By Matt Thiel, Director of Facility Planning and Integration, ACS
Operational readiness is not a luxury. Today’s marketplace moves much too fast to afford a delay in ROI. One of the most impactful things a company can do to ensure the operational readiness of a new or upgraded R&D facility is to understand the importance of using a systems integration approach. When a project is viewed through a systems integration lens from the start, operational readiness is in the crosshairs. What’s more, this approach typically reduces the amount of time and money required to complete the project — leading to a lower investment and a faster ROI.
Systems integration is vital in complex environments
Systems integration is not the only way to approach development of research facilities; it’s just the clearest pathway to success, given the complex nature of the site.
Simple facilities can be developed with a brute force approach: identify the minimum requirements to achieve the building’s purpose, design it, bid it, build it by making adjustments on the fly, and declare it open for business.
Research and development labs are not simple facilities.
A shoot-from-the-hip strategy’s likelihood of success is directly correlated to the size and complexity of the project. The bigger, broader, more intricate and more operationally demanding a facility is, the longer, more expensive and less successful a brute force approach is likely to be.
Systems integration considers all the variables ahead of time. It looks ahead to how workflows will move through the building, preventing costly operational delays driven by poor layouts. It more precisely anticipates the needs of the equipment that will perform the work and avoids issues like discovering on move-in day that a room doesn’t have the power supply capacity or environmental control tolerance the intended testing use cases require.
Delivering operationally ready facilities
Systems integration doesn’t start at the groundbreaking. To ensure a facility is operationally ready on time and on budget, systems integration begins at the drawing board, before any final design decisions have been made.

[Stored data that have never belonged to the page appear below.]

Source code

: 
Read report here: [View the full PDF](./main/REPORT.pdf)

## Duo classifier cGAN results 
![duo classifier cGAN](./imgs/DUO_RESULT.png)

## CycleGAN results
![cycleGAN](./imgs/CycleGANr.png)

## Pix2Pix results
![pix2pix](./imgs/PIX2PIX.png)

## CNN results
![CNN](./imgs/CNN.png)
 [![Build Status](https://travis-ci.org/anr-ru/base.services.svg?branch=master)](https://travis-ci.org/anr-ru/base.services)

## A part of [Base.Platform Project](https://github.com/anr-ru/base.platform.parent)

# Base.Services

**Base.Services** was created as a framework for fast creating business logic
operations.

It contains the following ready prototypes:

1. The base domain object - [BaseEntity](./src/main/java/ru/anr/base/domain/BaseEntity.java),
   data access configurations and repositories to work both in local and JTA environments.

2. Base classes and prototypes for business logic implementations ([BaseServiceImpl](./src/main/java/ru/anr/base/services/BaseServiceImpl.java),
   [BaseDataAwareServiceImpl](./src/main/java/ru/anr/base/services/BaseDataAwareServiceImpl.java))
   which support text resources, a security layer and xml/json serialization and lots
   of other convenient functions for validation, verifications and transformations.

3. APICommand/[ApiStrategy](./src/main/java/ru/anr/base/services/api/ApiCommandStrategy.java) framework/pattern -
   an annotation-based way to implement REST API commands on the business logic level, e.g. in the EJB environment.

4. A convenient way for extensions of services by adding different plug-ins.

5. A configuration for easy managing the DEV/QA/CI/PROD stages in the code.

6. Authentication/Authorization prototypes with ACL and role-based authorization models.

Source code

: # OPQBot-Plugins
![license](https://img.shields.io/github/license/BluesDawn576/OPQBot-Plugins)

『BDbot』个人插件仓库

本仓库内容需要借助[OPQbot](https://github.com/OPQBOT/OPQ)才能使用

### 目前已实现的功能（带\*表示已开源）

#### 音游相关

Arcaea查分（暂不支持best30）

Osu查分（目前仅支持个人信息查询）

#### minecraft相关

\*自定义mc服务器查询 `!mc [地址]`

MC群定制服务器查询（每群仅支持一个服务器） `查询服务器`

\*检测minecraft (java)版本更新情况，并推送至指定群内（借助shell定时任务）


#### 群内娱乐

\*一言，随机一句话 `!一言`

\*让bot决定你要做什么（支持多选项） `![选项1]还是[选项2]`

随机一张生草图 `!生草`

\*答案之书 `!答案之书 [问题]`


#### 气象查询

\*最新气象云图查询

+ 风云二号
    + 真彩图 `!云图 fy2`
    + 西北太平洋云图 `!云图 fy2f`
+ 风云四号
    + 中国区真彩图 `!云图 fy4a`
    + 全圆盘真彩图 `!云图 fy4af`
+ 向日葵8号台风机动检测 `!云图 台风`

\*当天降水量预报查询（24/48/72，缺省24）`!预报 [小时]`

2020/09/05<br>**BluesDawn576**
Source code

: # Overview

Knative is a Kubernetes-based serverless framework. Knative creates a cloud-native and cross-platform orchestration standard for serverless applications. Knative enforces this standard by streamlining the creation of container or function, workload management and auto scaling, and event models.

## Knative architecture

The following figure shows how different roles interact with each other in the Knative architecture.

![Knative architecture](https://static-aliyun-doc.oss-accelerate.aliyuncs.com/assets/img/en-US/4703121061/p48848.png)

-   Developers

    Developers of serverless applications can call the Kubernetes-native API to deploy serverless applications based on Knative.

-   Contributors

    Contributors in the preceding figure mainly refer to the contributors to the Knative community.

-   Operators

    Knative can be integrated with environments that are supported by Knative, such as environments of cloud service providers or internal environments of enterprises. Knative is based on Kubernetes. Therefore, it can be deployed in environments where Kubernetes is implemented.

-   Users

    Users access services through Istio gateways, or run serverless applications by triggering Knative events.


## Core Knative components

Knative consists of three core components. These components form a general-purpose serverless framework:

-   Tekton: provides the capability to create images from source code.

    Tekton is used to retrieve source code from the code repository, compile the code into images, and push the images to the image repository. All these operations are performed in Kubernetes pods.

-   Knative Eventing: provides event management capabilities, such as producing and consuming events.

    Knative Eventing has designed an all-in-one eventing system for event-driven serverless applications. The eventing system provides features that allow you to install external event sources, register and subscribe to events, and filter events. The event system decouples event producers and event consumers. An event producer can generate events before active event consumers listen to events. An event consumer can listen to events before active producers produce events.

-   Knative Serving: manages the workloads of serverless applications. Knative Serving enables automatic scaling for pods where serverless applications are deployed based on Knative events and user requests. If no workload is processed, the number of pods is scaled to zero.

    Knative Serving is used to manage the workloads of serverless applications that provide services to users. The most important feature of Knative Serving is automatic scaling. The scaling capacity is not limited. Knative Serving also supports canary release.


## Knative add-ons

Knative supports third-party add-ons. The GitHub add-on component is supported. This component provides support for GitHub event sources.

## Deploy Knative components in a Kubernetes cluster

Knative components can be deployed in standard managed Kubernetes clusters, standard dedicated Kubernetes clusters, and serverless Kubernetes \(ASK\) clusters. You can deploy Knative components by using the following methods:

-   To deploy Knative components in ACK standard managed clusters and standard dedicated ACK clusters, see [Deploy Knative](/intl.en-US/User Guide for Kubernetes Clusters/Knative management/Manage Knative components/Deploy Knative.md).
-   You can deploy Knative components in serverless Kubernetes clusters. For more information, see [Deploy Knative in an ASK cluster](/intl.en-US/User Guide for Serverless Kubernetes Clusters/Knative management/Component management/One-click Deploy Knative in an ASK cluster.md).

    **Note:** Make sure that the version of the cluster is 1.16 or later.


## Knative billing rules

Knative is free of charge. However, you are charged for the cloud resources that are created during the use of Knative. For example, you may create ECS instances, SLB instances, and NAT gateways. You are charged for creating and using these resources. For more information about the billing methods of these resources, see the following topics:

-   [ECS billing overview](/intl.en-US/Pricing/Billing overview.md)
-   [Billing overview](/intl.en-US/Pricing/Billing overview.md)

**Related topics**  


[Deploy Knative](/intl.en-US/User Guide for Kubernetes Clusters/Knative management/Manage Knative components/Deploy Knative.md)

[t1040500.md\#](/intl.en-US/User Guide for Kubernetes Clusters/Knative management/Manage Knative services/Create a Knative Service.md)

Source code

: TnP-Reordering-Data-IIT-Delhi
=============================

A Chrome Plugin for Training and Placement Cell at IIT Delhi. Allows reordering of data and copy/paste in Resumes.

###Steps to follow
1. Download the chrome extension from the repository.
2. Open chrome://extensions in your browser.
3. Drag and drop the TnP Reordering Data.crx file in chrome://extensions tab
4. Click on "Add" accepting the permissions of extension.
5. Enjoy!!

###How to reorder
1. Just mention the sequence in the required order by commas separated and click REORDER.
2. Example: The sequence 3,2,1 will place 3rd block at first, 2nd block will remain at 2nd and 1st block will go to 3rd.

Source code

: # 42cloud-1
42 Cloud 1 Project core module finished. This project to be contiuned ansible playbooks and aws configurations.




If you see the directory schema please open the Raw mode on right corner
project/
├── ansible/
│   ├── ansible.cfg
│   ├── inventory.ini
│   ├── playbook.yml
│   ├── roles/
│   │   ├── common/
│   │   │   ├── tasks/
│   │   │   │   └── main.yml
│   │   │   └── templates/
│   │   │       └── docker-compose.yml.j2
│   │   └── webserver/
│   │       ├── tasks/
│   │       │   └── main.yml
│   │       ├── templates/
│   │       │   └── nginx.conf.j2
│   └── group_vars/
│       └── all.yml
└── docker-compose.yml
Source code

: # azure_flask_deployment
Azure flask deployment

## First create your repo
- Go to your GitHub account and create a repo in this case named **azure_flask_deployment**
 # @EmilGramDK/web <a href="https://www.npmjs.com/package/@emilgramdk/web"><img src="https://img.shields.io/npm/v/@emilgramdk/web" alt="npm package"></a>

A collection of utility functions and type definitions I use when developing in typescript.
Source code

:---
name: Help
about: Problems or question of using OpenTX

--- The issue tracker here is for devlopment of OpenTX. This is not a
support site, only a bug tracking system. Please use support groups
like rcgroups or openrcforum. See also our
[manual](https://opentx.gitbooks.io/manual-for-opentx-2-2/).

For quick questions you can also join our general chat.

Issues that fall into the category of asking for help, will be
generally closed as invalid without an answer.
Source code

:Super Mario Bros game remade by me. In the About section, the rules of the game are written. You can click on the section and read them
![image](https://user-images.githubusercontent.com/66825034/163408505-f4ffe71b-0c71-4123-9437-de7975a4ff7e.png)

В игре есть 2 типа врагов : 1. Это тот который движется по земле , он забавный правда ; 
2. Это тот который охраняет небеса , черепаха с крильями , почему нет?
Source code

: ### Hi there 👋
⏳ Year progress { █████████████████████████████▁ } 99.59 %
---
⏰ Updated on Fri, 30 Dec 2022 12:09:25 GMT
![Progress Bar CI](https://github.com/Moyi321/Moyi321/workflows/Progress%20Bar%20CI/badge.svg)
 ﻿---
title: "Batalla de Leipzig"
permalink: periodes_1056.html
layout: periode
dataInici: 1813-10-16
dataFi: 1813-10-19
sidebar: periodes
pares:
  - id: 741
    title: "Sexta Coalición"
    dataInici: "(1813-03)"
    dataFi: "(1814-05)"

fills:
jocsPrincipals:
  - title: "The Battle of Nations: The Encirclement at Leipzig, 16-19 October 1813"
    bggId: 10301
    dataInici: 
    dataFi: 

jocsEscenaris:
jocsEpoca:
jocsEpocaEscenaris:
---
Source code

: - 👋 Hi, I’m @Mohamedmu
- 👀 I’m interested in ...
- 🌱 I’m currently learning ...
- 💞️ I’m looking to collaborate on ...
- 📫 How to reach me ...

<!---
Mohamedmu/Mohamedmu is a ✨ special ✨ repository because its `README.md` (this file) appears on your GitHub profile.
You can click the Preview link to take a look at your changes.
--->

An “inside out” approach to systems integration begins by asking, “what do you want your facility to do?” Requirements of your process, whether that is prototype development, R&D test, or manufacturing & production, drive the facility design.
It starts by considering the desired outcomes. What will this facility need to do? In the case of R&D, especially, it’s also important to think about what will be required of the facility in the future. By its very nature, research and development will have evolving needs. Accordingly, futureproofing multi-million-dollar investments begins with identifying those needs from the start.
Systems integration then works backward, considering every element it will take for this structure to get the job done. Research facilities are multilayered and complex. The building, the tools, and the people who work there are all parts of a machine working toward a specific outcome. Systems integration takes a holistic view of each discrete element and how it connects to the others to deliver the most efficient result.
Outlining this complex web of connections before shovels break ground is the most efficient way to bring in development projects on time and on budget. A cost-influence curve is a graphic representation of the folly of a shoot-from-the-hip strategy.
The curve shows that early in the project, when changes to layout and functionality are simply about lines on a blueprint or numbers in an equation, it’s both inexpensive and easy to influence the final project. Once construction begins, it becomes harder and more costly to change direction or make corrections. The closer a project comes to completion, the more expensive and less influential each change to the original plan becomes.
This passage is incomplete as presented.